# compcol
A collection of compression algorithms in pure Rust.
`compcol` puts every supported algorithm — RLE, deflate, zlib, gzip,
LZMA, xz, Zstandard, Brotli, LZ4, Snappy, LZW, LZO, LZX, Quantum, plus
decoders for RAR 1/2/3/5 — behind one uniform streaming trait, with
each algorithm gated by its own Cargo feature so downstream crates
only pay for what they pull in. A runtime by-name factory makes
algorithms selectable from configuration or a CLI flag, and a
`compcol` binary turns the library into a Unix-style filter.
## Design principles
- **Pure Rust.** No `bindgen`, no FFI, no C dependencies.

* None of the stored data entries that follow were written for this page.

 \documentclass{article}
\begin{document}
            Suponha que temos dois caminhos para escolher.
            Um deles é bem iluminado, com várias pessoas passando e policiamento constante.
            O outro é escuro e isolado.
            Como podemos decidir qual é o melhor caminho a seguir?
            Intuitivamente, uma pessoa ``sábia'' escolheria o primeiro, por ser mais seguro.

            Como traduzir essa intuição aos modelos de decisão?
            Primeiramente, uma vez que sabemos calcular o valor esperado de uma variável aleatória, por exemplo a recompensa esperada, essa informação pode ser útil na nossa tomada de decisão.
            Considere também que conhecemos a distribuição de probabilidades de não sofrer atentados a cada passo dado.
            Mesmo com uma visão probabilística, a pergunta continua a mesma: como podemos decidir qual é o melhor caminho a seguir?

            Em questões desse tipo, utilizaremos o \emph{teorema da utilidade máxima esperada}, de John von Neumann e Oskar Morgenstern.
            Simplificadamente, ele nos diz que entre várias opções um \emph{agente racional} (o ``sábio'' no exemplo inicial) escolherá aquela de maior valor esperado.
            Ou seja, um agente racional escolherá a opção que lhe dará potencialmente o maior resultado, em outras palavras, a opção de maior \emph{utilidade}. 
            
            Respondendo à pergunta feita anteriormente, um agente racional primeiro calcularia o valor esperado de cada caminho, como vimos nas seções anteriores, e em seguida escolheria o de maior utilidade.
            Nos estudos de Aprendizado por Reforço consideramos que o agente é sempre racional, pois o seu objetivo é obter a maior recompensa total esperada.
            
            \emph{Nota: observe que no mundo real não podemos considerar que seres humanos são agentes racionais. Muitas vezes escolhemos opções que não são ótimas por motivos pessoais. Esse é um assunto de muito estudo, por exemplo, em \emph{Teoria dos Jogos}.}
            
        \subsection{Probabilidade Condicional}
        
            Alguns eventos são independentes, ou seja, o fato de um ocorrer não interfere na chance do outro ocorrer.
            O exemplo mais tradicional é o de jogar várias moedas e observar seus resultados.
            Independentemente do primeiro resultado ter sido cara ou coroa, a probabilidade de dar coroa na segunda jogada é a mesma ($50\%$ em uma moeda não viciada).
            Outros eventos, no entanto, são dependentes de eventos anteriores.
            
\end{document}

The crate has
**zero runtime dependencies** — nothing in `[dependencies]`.
- **100% safe.** `unsafe_code = "forbid"` is set crate-wide; the library
never opts out.
- **`no_std`.** The library is `#![no_std]`. `alloc` is used by
everything except the bare-bones `rle` algorithm; algorithms that need
large windows or work buffers pull in `alloc` automatically.
- **Streaming.** The caller owns both buffers; the codec preserves its
state across calls. Works in a 1-byte-on-both-sides streaming loop.
- **Per-algorithm features.** `default = ["alloc", "rle", "deflate",
"zlib", "gzip", "factory"]`. Everything else is opt-in.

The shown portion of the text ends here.